Data to examine
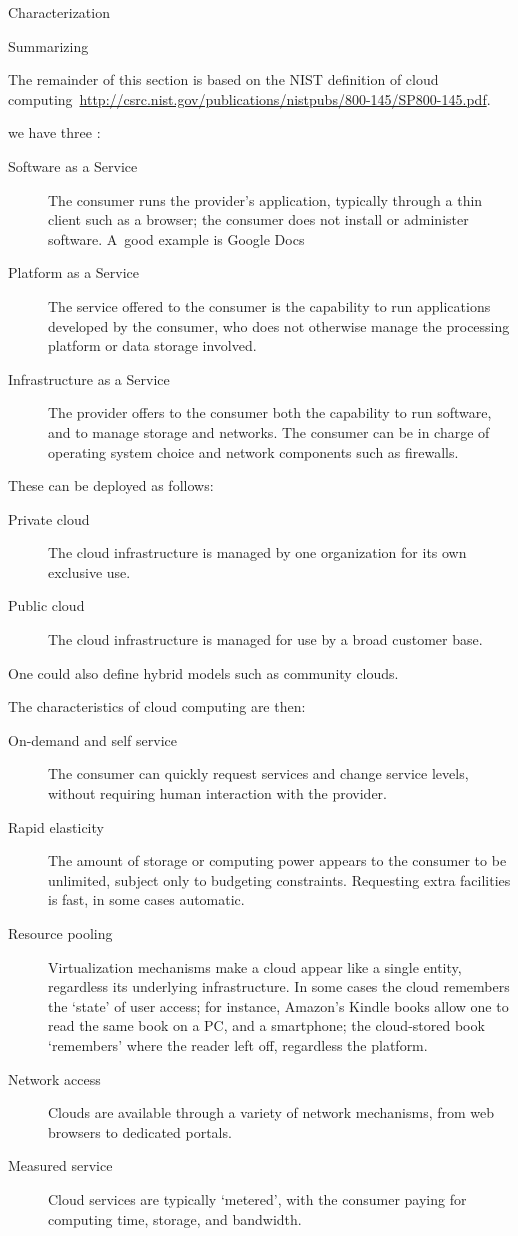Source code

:  {Characterization}

Summarizing
\begin{footnoteenv}
  {The remainder of this section is based on the
  NIST definition of cloud
  computing~\url{http://csrc.nist.gov/publications/nistpubs/800-145/SP800-145.pdf}.}
\end{footnoteenv}
we have three :
\begin{description}
  \item[Software as a Service] The consumer runs the provider's
    application, typically through a thin client such as a browser;
    the consumer does not install or administer software.
    A~good example is Google Docs
\item[Platform as a Service] The service offered to the consumer is
  the capability to run applications developed by the consumer, who
  does not otherwise manage the processing platform or data storage
  involved.
\item[Infrastructure as a Service] The provider offers to the consumer
  both the capability to run software, and to manage storage and
  networks. The consumer can be in charge of operating system choice
  and network components such as firewalls.
\end{description}
These can be deployed as follows:
\begin{description}
  \item[Private cloud] The cloud infrastructure is managed by one organization for its own exclusive use.
  \item[Public cloud] The cloud infrastructure is managed for use by a broad customer base.
\end{description}
One could also define hybrid models such as community clouds.

The characteristics of cloud computing are then:
\begin{description}
  \item[On-demand and self service] The consumer can quickly request services
    and change service levels, without requiring human interaction with the provider.
  \item[Rapid elasticity] The amount of storage or computing power appears to the consumer
    to be unlimited, subject only to budgeting constraints. Requesting extra facilities
    is fast, in some cases automatic.
  \item[Resource pooling] Virtualization mechanisms make a cloud
    appear like a single entity, regardless its underlying
    infrastructure. In some cases the cloud remembers the `state' of
    user access; for instance, Amazon's Kindle books allow one to read
    the same book on a PC, and a smartphone; the cloud-stored book
    `remembers' where the reader left off, regardless the platform.
  \item[Network access] Clouds are available through a variety of
    network mechanisms, from web browsers to dedicated portals.
  \item[Measured service] Cloud services are typically `metered', with the consumer
    paying for computing time, storage, and bandwidth.
\end{description}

Prompt
Set down every entry above again exactly, dropping each picture.

Result of this exercise
Source code

:  {Characterization}

Summarizing
\begin{footnoteenv}
  {The remainder of this section is based on the
  NIST definition of cloud
  computing~\url{http://csrc.nist.gov/publications/nistpubs/800-145/SP800-145.pdf}.}
\end{footnoteenv}
we have three :
\begin{description}
  \item[Software as a Service] The consumer runs the provider's
    application, typically through a thin client such as a browser;
    the consumer does not install or administer software.
    A~good example is Google Docs
\item[Platform as a Service] The service offered to the consumer is
  the capability to run applications developed by the consumer, who
  does not otherwise manage the processing platform or data storage
  involved.
\item[Infrastructure as a Service] The provider offers to the consumer
  both the capability to run software, and to manage storage and
  networks. The consumer can be in charge of operating system choice
  and network components such as firewalls.
\end{description}
These can be deployed as follows:
\begin{description}
  \item[Private cloud] The cloud infrastructure is managed by one organization for its own exclusive use.
  \item[Public cloud] The cloud infrastructure is managed for use by a broad customer base.
\end{description}
One could also define hybrid models such as community clouds.

The characteristics of cloud computing are then:
\begin{description}
  \item[On-demand and self service] The consumer can quickly request services
    and change service levels, without requiring human interaction with the provider.
  \item[Rapid elasticity] The amount of storage or computing power appears to the consumer
    to be unlimited, subject only to budgeting constraints. Requesting extra facilities
    is fast, in some cases automatic.
  \item[Resource pooling] Virtualization mechanisms make a cloud
    appear like a single entity, regardless its underlying
    infrastructure. In some cases the cloud remembers the `state' of
    user access; for instance, Amazon's Kindle books allow one to read
    the same book on a PC, and a smartphone; the cloud-stored book
    `remembers' where the reader left off, regardless the platform.
  \item[Network access] Clouds are available through a variety of
    network mechanisms, from web browsers to dedicated portals.
  \item[Measured service] Cloud services are typically `metered', with the consumer
    paying for computing time, storage, and bandwidth.
\end{description}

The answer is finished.